**What the task asks:**
Find the line that contains "Open the main". Repeat that line and all lines following it, exactly, through the end of the listing below.

**Exercise materials:**
-*-*-
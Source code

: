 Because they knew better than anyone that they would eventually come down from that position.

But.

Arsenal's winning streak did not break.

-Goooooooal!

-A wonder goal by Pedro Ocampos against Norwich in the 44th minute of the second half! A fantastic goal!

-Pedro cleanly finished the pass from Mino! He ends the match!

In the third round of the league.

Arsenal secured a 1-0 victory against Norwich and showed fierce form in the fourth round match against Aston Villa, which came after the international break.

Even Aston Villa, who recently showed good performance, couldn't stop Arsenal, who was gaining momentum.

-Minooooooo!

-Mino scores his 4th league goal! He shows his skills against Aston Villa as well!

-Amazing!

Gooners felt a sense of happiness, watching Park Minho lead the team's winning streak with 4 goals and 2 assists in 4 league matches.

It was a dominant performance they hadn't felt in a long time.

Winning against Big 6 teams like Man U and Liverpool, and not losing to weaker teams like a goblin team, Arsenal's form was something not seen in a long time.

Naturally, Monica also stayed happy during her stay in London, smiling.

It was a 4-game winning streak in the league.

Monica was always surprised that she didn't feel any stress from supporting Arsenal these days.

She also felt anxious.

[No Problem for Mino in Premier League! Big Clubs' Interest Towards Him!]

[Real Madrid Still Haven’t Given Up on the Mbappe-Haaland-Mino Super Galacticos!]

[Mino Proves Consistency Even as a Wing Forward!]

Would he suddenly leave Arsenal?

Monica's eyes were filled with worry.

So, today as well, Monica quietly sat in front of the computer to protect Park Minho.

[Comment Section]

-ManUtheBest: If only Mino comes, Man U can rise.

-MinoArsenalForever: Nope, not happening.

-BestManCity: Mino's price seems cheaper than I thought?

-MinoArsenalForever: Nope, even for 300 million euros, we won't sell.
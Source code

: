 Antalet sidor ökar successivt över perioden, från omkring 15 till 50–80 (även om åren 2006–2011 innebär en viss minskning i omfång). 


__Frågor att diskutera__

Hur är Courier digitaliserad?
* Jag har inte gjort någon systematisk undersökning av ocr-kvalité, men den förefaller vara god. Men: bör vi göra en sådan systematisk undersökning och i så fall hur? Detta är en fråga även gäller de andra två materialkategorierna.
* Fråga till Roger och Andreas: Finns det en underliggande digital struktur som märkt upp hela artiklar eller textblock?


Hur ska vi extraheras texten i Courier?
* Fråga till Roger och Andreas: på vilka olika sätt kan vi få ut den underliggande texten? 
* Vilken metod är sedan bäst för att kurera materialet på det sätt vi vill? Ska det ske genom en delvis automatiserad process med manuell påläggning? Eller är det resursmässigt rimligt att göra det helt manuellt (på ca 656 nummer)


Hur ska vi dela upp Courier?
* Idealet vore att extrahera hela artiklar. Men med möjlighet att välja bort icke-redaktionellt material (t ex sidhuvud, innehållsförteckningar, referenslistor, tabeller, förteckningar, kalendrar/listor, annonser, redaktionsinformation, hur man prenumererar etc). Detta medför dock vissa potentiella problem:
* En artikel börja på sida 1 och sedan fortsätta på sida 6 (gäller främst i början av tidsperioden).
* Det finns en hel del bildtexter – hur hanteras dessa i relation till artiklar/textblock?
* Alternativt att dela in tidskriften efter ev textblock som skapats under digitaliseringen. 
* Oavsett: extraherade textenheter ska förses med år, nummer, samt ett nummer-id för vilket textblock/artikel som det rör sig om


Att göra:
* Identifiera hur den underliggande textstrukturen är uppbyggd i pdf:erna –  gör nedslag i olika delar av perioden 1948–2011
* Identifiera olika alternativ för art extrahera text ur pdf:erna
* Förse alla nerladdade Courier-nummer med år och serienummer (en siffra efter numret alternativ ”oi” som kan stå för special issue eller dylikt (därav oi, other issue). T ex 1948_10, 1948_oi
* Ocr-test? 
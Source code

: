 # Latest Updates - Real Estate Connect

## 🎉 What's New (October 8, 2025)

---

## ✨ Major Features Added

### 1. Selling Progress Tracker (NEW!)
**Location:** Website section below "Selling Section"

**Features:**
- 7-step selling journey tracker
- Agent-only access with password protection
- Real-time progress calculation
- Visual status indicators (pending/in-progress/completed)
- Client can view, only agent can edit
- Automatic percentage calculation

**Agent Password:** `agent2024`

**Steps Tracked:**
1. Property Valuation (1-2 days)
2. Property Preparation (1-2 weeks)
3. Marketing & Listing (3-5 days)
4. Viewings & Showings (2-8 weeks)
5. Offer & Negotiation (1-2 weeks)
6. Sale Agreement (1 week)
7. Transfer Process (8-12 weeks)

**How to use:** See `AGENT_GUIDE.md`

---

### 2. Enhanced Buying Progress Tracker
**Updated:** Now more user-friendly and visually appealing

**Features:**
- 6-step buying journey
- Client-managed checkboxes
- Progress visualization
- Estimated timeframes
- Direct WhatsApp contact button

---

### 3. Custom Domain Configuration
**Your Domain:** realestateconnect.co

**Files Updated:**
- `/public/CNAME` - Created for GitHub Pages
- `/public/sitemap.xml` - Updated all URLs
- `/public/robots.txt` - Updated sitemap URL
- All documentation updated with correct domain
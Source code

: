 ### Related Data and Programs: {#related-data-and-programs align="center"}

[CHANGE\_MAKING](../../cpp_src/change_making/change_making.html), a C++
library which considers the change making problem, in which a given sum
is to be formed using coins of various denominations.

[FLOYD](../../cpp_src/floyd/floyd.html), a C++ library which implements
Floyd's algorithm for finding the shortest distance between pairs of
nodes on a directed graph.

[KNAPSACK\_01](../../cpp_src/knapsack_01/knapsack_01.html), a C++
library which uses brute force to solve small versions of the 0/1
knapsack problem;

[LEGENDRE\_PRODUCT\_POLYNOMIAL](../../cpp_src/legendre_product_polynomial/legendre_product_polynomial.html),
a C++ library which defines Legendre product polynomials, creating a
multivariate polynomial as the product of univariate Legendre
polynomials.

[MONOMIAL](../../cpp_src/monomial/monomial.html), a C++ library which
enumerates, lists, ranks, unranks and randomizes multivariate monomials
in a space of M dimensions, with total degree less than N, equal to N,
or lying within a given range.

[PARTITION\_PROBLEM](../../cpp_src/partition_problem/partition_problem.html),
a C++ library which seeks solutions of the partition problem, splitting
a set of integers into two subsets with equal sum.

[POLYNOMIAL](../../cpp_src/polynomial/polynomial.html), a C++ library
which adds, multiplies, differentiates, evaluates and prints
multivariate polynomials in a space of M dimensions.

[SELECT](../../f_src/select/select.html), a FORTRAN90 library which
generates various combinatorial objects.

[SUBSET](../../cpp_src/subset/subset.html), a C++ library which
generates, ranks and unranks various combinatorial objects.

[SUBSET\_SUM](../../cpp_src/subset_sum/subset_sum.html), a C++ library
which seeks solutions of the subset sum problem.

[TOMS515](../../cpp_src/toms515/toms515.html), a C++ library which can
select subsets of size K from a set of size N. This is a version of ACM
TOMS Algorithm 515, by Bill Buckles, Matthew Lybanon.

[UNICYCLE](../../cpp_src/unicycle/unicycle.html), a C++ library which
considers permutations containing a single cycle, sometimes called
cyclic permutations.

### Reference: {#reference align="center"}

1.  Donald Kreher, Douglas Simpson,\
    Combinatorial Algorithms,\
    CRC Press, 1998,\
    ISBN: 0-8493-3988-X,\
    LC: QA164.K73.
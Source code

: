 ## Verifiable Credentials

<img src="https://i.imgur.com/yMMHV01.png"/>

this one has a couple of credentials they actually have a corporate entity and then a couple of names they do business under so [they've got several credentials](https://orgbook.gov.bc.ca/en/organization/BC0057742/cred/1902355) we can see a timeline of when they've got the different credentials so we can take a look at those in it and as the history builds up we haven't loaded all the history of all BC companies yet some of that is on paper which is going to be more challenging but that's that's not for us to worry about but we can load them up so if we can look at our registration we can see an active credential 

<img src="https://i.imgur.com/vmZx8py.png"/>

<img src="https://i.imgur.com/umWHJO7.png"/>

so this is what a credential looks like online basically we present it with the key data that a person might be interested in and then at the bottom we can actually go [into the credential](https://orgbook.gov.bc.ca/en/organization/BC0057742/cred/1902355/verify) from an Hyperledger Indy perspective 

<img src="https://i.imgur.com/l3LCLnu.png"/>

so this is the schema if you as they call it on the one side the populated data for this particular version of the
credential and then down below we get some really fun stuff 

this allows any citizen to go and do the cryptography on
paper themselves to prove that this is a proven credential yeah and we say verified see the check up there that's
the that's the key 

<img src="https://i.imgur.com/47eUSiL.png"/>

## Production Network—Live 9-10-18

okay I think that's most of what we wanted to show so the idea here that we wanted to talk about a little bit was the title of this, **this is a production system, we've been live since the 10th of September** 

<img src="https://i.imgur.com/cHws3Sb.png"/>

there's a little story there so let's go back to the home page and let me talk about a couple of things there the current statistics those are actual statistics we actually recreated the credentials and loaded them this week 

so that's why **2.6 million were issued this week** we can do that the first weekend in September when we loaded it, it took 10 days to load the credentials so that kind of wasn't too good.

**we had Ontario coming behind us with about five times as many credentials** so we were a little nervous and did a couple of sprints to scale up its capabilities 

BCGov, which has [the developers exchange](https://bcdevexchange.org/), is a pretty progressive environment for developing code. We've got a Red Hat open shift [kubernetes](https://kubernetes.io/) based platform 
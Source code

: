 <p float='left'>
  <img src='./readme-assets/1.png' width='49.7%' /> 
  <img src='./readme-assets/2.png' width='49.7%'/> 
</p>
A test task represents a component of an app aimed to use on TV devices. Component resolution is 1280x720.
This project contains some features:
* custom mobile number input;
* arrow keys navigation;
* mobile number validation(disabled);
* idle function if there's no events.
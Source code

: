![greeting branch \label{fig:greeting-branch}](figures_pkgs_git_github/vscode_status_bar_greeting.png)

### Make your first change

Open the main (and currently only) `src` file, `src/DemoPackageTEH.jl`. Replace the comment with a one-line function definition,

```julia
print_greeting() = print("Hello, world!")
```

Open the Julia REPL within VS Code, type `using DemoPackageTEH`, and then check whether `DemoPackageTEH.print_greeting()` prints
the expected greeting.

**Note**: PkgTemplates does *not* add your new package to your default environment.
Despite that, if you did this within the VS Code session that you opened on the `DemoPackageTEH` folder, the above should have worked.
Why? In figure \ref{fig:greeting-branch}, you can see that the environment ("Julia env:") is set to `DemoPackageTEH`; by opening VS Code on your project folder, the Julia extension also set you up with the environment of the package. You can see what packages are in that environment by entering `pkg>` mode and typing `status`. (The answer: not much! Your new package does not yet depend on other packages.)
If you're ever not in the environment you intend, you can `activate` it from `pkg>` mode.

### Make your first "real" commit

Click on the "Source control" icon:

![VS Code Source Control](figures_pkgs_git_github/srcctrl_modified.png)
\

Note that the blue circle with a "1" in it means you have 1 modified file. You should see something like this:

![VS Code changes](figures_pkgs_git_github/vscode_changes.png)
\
-*-*-
**Response:**
Open the main (and currently only) `src` file, `src/DemoPackageTEH.jl`. Replace the comment with a one-line function definition,

```julia
print_greeting() = print("Hello, world!")
```

Open the Julia REPL within VS Code, type `using DemoPackageTEH`, and then check whether `DemoPackageTEH.print_greeting()` prints
the expected greeting.

**Note**: PkgTemplates does *not* add your new package to your default environment.
Despite that, if you did this within the VS Code session that you opened on the `DemoPackageTEH` folder, the above should have worked.
Why? In figure \ref{fig:greeting-branch}, you can see that the environment ("Julia env:") is set to `DemoPackageTEH`; by opening VS Code on your project folder, the Julia extension also set you up with the environment of the package. You can see what packages are in that environment by entering `pkg>` mode and typing `status`. (The answer: not much! Your new package does not yet depend on other packages.)
If you're ever not in the environment you intend, you can `activate` it from `pkg>` mode.

### Make your first "real" commit

Click on the "Source control" icon:

![VS Code Source Control](figures_pkgs_git_github/srcctrl_modified.png)
\

Note that the blue circle with a "1" in it means you have 1 modified file. You should see something like this:

![VS Code changes](figures_pkgs_git_github/vscode_changes.png)
\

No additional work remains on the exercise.